Descriptive statistics were used to characterize the sample. Differences in TC and BP between participants in the SP and the EP were analyzed using linear mixed effect models with the individual as the random factor. All models were adjusted for sex, age, setting of recruitment and period between SP and EP (Mean = 24.1 days, SD = 24.8 days). Given that TC and BP measurements were viewed as the targets, two-way random effects models were used to estimate the Intraclass Correlation Coefficient (ICC, absolute agreement, average measures) with a 95% confidence interval across the two time points. We used the convention in which ICC values between 0.40 and 0.75 indicate fair to good correlation and values of 0.75 or greater indicate excellent correlation [14]. Estimates of the SCORE [1, 15] were calculated according to the three blood pressure measurement protocols. Pearson’s chi-square test was used to analyze if differences between SCORESP and SCOREEP/ BP-first and between SCORESP and SCOREEP/ BP-mean were statistically significant. Further, we performed multi-variable linear regression analyses, which estimated the average effect of age and sex on differences in SCORE (Outcome between SCORESP and SCOREEP/BP-first (Model 1) and between SCORESP and SCOREEP/ BP-mean (Model 2).

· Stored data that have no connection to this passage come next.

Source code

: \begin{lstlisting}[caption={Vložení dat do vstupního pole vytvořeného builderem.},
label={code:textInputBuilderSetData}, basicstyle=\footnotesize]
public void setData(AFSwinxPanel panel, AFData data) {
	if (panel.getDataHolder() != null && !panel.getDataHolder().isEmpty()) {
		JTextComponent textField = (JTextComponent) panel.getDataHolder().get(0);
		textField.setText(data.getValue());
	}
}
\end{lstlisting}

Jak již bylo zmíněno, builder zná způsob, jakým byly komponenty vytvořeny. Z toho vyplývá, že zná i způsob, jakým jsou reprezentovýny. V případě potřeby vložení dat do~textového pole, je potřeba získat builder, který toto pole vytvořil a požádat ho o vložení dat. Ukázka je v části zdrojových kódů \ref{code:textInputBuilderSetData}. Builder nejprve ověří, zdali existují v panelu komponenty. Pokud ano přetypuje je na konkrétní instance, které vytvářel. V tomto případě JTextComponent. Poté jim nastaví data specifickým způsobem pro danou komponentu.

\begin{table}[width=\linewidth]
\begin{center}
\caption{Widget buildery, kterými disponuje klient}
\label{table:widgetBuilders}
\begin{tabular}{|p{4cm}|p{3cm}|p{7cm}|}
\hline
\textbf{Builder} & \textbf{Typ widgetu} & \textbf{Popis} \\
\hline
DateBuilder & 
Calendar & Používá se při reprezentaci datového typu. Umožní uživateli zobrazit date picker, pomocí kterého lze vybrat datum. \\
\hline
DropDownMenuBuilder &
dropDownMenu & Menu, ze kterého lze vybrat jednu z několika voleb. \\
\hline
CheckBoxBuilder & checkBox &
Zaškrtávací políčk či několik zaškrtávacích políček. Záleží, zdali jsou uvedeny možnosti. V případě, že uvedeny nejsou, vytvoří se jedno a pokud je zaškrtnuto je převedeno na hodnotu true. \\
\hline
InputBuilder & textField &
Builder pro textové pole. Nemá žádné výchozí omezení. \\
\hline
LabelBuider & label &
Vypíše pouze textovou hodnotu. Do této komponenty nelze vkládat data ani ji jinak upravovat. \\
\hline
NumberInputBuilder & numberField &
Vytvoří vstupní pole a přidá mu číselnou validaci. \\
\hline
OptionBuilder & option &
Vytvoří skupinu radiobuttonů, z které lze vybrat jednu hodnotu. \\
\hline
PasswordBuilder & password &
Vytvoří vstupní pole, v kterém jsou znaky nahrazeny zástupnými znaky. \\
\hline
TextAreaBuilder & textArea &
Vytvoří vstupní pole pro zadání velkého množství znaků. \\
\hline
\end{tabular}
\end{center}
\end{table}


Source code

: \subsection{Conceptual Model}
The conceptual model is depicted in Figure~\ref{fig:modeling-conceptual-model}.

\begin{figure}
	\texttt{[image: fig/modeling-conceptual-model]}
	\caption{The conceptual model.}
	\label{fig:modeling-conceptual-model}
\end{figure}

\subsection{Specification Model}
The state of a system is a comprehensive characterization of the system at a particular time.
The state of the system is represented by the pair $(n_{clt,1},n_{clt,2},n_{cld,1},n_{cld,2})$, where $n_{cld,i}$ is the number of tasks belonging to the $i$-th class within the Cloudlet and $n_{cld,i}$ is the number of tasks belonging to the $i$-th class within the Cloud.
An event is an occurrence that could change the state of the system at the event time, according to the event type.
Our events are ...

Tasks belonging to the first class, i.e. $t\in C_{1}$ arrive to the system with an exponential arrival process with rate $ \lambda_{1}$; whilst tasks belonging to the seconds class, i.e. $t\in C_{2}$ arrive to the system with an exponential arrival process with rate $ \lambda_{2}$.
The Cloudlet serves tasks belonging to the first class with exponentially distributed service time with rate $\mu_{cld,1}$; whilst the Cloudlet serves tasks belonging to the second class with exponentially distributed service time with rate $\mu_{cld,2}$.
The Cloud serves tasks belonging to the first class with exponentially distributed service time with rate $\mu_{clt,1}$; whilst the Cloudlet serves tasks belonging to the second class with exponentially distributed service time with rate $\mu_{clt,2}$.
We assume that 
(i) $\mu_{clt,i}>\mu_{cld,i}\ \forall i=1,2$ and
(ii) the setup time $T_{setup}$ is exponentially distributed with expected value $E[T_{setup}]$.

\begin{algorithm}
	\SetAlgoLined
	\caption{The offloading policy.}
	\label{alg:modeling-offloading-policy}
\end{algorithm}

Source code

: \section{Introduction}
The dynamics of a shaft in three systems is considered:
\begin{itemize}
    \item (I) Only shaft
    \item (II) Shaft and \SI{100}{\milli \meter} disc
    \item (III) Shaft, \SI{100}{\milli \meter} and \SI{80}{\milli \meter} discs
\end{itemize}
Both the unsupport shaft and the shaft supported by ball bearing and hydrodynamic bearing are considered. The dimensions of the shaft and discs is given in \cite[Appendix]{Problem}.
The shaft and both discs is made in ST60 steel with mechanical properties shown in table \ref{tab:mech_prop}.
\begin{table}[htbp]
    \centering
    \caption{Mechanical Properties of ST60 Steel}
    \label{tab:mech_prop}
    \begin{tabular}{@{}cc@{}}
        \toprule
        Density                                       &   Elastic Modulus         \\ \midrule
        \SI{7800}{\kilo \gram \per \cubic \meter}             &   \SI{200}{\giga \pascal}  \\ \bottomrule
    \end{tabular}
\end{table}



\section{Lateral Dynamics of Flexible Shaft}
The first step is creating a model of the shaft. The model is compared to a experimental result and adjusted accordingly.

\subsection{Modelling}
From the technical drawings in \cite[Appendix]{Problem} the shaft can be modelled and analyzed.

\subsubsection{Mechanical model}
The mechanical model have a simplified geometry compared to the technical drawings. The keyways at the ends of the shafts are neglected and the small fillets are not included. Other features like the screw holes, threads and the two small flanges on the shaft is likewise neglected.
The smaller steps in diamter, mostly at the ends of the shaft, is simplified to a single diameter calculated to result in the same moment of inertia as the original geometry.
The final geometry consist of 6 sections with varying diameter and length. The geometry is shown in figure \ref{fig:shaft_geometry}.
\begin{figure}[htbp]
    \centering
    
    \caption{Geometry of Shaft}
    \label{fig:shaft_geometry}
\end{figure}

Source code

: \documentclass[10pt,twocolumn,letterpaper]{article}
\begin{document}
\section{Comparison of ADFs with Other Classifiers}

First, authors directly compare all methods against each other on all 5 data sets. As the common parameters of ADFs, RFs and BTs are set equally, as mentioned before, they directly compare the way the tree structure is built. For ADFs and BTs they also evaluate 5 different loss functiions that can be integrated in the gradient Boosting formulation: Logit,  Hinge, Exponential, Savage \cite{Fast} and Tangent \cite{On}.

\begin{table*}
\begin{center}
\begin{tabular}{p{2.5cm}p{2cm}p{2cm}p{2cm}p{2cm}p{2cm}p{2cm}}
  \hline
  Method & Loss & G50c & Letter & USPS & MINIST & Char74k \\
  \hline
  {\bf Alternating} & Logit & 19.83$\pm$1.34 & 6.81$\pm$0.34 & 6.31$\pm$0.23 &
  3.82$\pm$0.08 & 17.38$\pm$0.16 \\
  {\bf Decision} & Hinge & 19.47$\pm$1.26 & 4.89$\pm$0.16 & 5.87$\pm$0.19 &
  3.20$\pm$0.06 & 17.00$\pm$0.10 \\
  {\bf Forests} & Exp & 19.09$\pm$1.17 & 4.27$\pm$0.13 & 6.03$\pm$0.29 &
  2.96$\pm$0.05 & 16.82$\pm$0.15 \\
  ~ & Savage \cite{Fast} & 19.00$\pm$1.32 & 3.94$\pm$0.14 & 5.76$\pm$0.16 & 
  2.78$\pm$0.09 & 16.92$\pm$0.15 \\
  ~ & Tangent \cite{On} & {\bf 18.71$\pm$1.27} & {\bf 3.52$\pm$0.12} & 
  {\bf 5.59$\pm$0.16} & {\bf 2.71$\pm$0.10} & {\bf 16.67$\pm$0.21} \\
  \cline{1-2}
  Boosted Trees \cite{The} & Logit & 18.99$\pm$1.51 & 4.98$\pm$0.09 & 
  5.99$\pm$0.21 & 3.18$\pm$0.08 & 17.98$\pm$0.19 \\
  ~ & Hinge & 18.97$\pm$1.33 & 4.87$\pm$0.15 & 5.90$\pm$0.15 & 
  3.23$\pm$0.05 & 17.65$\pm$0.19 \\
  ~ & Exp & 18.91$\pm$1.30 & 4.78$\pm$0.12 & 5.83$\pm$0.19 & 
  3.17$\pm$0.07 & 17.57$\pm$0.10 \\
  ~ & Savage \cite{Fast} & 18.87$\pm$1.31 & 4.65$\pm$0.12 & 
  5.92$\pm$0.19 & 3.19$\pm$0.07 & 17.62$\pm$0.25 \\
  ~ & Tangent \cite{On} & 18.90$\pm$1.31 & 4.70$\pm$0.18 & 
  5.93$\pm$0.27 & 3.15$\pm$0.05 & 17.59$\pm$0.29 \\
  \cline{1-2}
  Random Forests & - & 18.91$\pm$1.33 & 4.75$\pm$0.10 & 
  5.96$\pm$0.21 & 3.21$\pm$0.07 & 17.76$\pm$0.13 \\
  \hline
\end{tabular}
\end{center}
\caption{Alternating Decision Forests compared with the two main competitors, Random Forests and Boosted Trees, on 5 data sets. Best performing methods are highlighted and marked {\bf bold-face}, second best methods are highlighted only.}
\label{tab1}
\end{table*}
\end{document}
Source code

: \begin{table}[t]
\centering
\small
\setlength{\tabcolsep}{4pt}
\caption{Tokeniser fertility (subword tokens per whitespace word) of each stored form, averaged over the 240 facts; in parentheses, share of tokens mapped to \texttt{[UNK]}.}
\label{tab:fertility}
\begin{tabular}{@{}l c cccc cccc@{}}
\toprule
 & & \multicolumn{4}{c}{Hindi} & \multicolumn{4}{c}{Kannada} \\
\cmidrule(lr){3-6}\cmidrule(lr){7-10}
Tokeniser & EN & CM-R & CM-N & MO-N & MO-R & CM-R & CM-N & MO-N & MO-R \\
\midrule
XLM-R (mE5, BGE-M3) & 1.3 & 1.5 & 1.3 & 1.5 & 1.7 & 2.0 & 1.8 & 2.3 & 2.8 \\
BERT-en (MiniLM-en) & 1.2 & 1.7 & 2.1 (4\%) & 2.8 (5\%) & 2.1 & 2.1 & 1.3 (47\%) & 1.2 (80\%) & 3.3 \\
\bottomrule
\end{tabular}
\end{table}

Subsequently, differences in SCORE and covariates (age, sex) were also used in quantile regression for a more in-depth evaluation of effect size [16]. Compared with linear regression based on the conditional mean, quantile regression is more suitable in cases where the effect of covariates differs at different levels of the dependent variable. Thus, we tested whether potential associations of sex and age vary across the 2.5th to the 97.5th percentiles of individual SCORE differences. All regression models were adjusted for the setting of recruitment, duration between the SP and EP, and the SCORE value at SP. A p value < .05 was considered statistically significant. All analyses were carried out using Stata 14.1.

Results

Sociodemographic characteristics of the participants

The proportions of male individuals recruited via general practices (n = 154), from health insurance (n = 96), and from job agencies (n = 57) were 41.8%, 31.3 and 53.3%, respectively. The mean age was higher among individuals recruited from health insurance (56.6 ± 7.0) compared to individuals recruited via general practices (52.6 ± 7.3, p < 0.001) and job agencies (50.2 ± 5.8, p < 0.001). The prevalence of smoking was higher among individuals recruited from job agencies (58.7%) compared with those recruited from health insurance (15.7%, p < 0.001) and general practices (26.6%, p < 0.001).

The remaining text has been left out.